## Your objective
Wherever "tasks" turns up in the entries, copy out the line that holds it.

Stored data
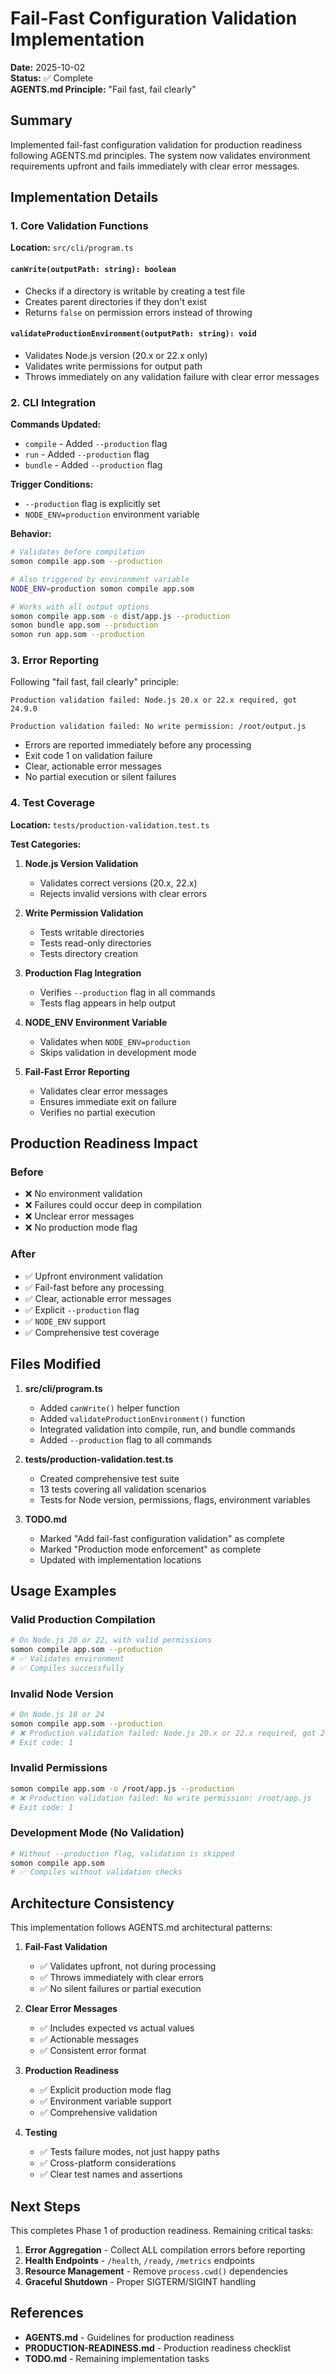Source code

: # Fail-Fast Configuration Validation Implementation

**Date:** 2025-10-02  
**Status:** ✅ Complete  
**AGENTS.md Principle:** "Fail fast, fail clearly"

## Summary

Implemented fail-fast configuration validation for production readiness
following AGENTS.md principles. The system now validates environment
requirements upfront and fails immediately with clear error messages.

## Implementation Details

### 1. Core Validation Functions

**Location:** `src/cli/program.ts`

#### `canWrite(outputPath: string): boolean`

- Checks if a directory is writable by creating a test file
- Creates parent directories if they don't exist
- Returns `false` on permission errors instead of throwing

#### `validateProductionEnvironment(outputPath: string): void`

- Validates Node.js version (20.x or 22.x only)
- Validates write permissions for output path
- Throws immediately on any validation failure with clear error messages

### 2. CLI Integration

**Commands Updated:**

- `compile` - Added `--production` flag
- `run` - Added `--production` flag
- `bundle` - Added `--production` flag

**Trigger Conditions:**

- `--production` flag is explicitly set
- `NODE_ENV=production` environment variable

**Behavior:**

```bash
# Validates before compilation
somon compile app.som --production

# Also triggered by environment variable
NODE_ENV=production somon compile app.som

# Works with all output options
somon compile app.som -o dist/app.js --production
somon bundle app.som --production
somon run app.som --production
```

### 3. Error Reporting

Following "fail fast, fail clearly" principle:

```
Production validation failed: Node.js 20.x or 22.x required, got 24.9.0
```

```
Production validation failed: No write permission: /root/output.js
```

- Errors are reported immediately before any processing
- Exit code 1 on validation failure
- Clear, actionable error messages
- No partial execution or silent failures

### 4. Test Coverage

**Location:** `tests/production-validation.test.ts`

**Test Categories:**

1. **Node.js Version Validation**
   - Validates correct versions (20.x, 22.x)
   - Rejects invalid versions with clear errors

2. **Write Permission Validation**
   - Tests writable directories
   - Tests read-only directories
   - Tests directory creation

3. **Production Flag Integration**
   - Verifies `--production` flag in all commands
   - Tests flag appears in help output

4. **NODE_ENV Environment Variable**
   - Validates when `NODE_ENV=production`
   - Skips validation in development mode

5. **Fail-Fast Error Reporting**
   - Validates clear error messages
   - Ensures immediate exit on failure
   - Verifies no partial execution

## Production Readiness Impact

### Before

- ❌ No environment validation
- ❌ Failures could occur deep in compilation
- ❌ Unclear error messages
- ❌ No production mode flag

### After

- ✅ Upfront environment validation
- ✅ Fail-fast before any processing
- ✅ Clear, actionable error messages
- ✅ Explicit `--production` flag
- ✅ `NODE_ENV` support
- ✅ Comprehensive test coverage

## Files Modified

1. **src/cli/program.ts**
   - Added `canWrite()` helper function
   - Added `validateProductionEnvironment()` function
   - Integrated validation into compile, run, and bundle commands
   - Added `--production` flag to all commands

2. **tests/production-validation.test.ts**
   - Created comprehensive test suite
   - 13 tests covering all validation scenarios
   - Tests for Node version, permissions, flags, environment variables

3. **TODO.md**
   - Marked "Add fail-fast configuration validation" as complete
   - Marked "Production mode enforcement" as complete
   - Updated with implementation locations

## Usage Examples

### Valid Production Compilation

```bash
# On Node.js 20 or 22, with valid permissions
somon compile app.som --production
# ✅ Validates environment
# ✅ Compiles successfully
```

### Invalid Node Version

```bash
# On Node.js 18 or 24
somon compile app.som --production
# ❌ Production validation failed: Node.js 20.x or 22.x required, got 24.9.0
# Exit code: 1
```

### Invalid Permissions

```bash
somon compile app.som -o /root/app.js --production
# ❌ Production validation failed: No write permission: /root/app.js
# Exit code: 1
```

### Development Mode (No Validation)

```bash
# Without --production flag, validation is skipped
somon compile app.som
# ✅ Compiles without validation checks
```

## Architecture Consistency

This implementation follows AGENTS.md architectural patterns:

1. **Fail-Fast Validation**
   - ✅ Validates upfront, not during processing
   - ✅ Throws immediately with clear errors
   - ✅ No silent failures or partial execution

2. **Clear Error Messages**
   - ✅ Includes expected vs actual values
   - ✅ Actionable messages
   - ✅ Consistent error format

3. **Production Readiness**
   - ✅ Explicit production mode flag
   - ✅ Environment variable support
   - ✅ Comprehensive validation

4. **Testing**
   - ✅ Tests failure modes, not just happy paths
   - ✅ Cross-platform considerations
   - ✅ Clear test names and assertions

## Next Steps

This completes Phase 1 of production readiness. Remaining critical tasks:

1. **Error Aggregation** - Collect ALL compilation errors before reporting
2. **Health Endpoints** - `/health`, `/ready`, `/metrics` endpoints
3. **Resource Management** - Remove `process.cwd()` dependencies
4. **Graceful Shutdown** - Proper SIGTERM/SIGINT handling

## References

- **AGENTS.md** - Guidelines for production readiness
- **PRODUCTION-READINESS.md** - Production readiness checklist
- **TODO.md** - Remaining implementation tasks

## Response to this exercise
This completes Phase 1 of production readiness. Remaining critical tasks:
- **TODO.md** - Remaining implementation tasks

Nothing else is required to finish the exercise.